Now, those two facets, which have existed side-by-side for generations, are at war. The area's scenery and casual way of life have begun to draw an influx of prosperous newcomers who are snatching up properties all along the coast. So much so, in fact, that those who make a living from the sea believe that the pressure of rising property values is driving them away from the coast - and thus out of business.

Now a new report, prepared by the Maine Coastal Program, will be submitted next month to the new Legislature and Gov.-elect John Baldacci.

The report studied 25 coastal communities from Kittery to Jonesport. It concluded that unless something can be done about "threats to access" to waterfront properties for fishing purposes, the industry will decline at a rapidly increasing rate.

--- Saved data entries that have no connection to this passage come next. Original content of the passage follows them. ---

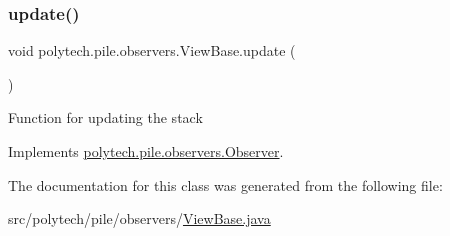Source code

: \subsubsection{\texorpdfstring{update()}{update()}}
{\footnotesize\ttfamily void polytech.\+pile.\+observers.\+View\+Base.\+update (\begin{DoxyParamCaption}{ }\end{DoxyParamCaption})}

Function for updating the stack 

Implements \hyperlink{interfacepolytech_1_1pile_1_1observers_1_1_observer_afeb6abcefc917edee5d1f33bfb76e6b1}{polytech.\+pile.\+observers.\+Observer}.



The documentation for this class was generated from the following file\+:\begin{DoxyCompactItemize}
\item 
src/polytech/pile/observers/\hyperlink{_view_base_8java}{View\+Base.\+java}\end{DoxyCompactItemize}
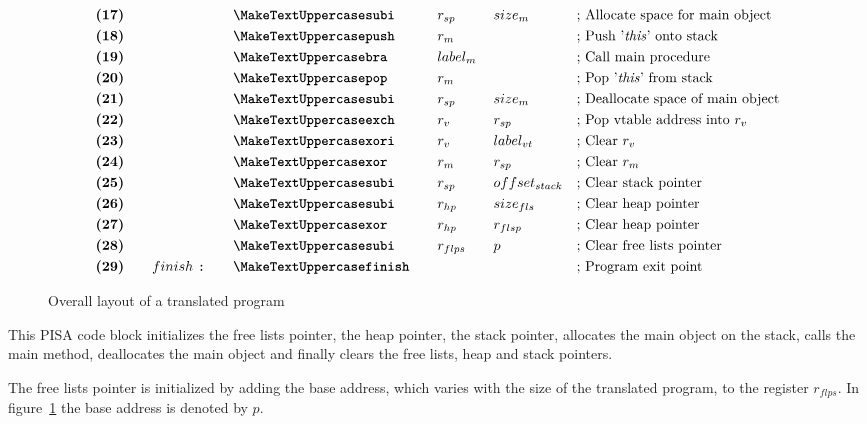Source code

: \begin{figure}[h]
{\begin{minipage}{\linewidth}
\begin{alignat*}{6}
&\textbf{(17)}\quad&& &&\inst{subi}\quad &&r_{sp}\quad &&size_m\qquad &&\text{; Allocate space for main object}\\
&\textbf{(18)}\quad&& &&\inst{push}\quad &&r_m\quad && &&\text{; Push '\textit{this}' onto stack}\\
&\textbf{(19)}\quad&& &&\inst{bra}\quad &&label_m \span\omit\span \qquad&&\text{; Call main procedure}\\
&\textbf{(20)}\quad&& &&\inst{pop}\quad &&r_m\quad && &&\text{; Pop '\textit{this}' from stack}\\
&\textbf{(21)}\quad&& &&\inst{subi}\quad &&r_{sp}\quad &&size_m\qquad &&\text{; Deallocate space of main object}\\
&\textbf{(22)}\quad&& &&\inst{exch}\quad &&r_v\quad &&r_{sp}\qquad &&\text{; Pop vtable address into $r_v$}\\
&\textbf{(23)}\quad&& &&\inst{xori}\quad &&r_v\quad &&label_{vt}\qquad &&\text{; Clear $r_v$}\\
&\textbf{(24)}\quad&& &&\inst{xor}\quad &&r_m\quad &&r_{sp}\qquad &&\text{; Clear $r_m$}\\
&\textbf{(25)}\quad&& &&\inst{subi}\quad &&r_{sp}\quad &&offset_{stack} &&\text{; Clear stack pointer}\\
&\textbf{(26)}\quad&& &&\inst{subi}\quad &&r_{hp}\quad &&size_{fls} &&\text{; Clear heap pointer}\\
&\textbf{(27)}\quad&& &&\inst{xor}\quad &&r_{hp}\quad &&r_{flsp} &&\text{; Clear heap pointer}\\
&\textbf{(28)}\quad&& &&\inst{subi}\quad &&r_{flps}\quad &&p &&\text{; Clear free lists pointer}\\
&\textbf{(29)}\quad&&finish\ \texttt{:}\quad&&\inst{finish}\quad && && &&\text{; Program exit point}
\end{alignat*}
\end{minipage}
}

\caption{Overall layout of a translated \rooplpp program}
\label{fig:pisa-program-layout}
\end{figure}

This PISA code block initializes the free lists pointer, the heap pointer, the stack pointer, allocates the main object on the stack, calls the main method, deallocates the main object and finally clears the free lists, heap and stack pointers.

The free lists pointer is initialized by adding the base address, which varies with the size of the translated program, to the register $r_{flps}$. In figure~\ref{fig:pisa-program-layout} the base address is denoted by $p$.

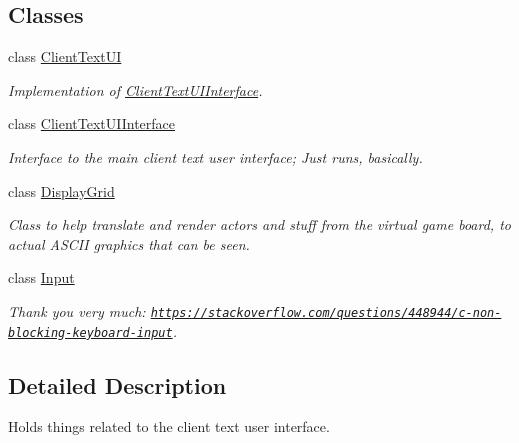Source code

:\subsection*{Classes}
\begin{DoxyCompactItemize}
\item 
class \hyperlink{classAsteroids_1_1UI_1_1ClientTextUI_1_1ClientTextUI}{Client\+Text\+UI}
\begin{DoxyCompactList}\small\item\em Implementation of \hyperlink{classAsteroids_1_1UI_1_1ClientTextUI_1_1ClientTextUIInterface}{Client\+Text\+U\+I\+Interface}. \end{DoxyCompactList}\item 
class \hyperlink{classAsteroids_1_1UI_1_1ClientTextUI_1_1ClientTextUIInterface}{Client\+Text\+U\+I\+Interface}
\begin{DoxyCompactList}\small\item\em Interface to the main client text user interface; Just runs, basically. \end{DoxyCompactList}\item 
class \hyperlink{classAsteroids_1_1UI_1_1ClientTextUI_1_1DisplayGrid}{Display\+Grid}
\begin{DoxyCompactList}\small\item\em Class to help translate and render actors and stuff from the virtual game board, to actual A\+S\+C\+II graphics that can be seen. \end{DoxyCompactList}\item 
class \hyperlink{classAsteroids_1_1UI_1_1ClientTextUI_1_1Input}{Input}
\begin{DoxyCompactList}\small\item\em Thank you very much\+: \href{https://stackoverflow.com/questions/448944/c-non-blocking-keyboard-input}{\tt https\+://stackoverflow.\+com/questions/448944/c-\/non-\/blocking-\/keyboard-\/input}. \end{DoxyCompactList}\end{DoxyCompactItemize}


\subsection{Detailed Description}
Holds things related to the client text user interface. 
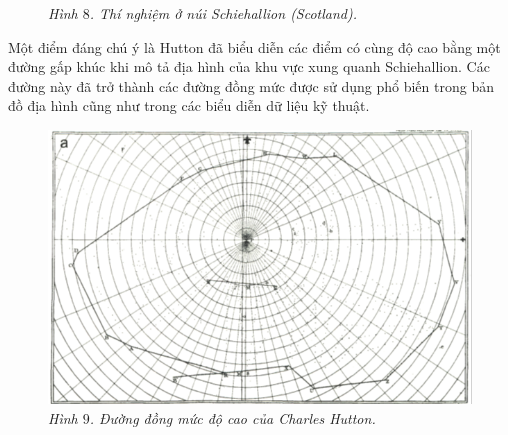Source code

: \begin{multicols}{2}
\begin{figure}[H]
		\caption{\small\textit{\color{timhieukhoahoc}Hình $8$. Thí nghiệm ở  núi Schiehallion (Scotland).}}
		\vspace*{-10pt}
	\end{figure}
	Một điểm đáng chú ý là Hutton đã biểu diễn các điểm có cùng độ cao bằng một đường gấp khúc khi mô tả địa hình của khu vực xung quanh Schiehallion. Các đường này đã trở thành các đường đồng mức được sử dụng phổ biến trong bản đồ địa hình cũng như trong các biểu diễn dữ liệu kỹ thuật. 
	\begin{figure}[H]
		\vspace*{-5pt}
		\centering
		\captionsetup{labelformat= empty, justification=centering}
		\includegraphics[width =1\linewidth]{11}
		\caption{\small\textit{\color{timhieukhoahoc}Hình $9$. Đường đồng mức độ cao của Charles Hutton.}}
		\vspace*{-5pt}
	\end{figure}
	\vspace*{1pt}
	

\end{multicols}
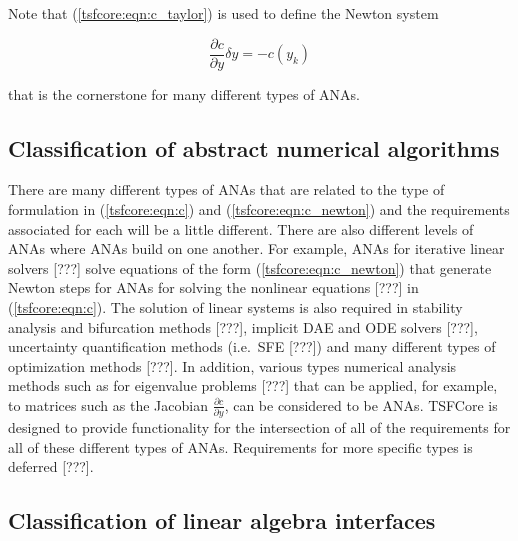 \documentclass[10pt,fleqn]{article}
\begin{document}
Note that (\ref{tsfcore:eqn:c_taylor}) is used to define the 
Newton system

\begin{equation}
\frac{\partial c}{\partial y} \delta y = - c(y_k)
\label{tsfcore:eqn:c_newton}
\end{equation}

that is the cornerstone for many different types of ANAs.

%
\subsection{Classification of abstract numerical algorithms}
\label{tsfcore:sec:classification_of_ANAs}
%

There are many different types of ANAs that are related to the type of
formulation in (\ref{tsfcore:eqn:c}) and (\ref{tsfcore:eqn:c_newton})
and the requirements associated for each will be a little different.
There are also different levels of ANAs where ANAs build on one
another.  For example, ANAs for iterative linear solvers [???] solve
equations of the form (\ref{tsfcore:eqn:c_newton}) that generate
Newton steps for ANAs for solving the nonlinear equations [???] in
(\ref{tsfcore:eqn:c}).  The solution of linear systems is also
required in stability analysis and bifurcation methods [???], implicit
DAE and ODE solvers [???], uncertainty quantification methods
(i.e.~SFE [???]) and many different types of optimization methods
[???].  In addition, various types numerical analysis methods such as
for eigenvalue problems [???] that can be applied, for example, to
matrices such as the Jacobian $\frac{\partial c}{\partial y}$, can be
considered to be ANAs.  TSFCore is designed to provide functionality
for the intersection of all of the requirements for all of these
different types of ANAs.  Requirements for more specific types is
deferred [???].

%
\subsection{Classification of linear algebra interfaces}
\label{tsfcore:sec:classification_of_lin_alg_itfc}
%
\end{document}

Fishing is a very important industry, pumping $860 million into the state's economy and supporting 26,000 jobs. It is threatened, the report says, by: higher taxes; tourism and recreation demands; development pressures; a decline in commercial fishing because of reduced stocks; conversion of property to other uses; and deterioration of the industry's infrastructure.

While the report makes no recommendations, one does exist: It's the "Chebeague proposal," a plan floated by a number of fishermen and others to give owners of property anywhere in the state a tax break as long as the property remained dedicated to its current use.

It would only apply to land, which would be assessed at rates used five years ago, while buildings would be assessed at current rates. If the land is ever sold to nonfamily members or converted to other uses, the owners would pay penalties similar to those under the Maine Tree Growth law.

The plan has problems - lower tax rates would hit some towns hard - but the penalties might make up a lot of the difference.

It is clear that something needs to be done. Not only is a valuable resource at stake, but so is a way of life.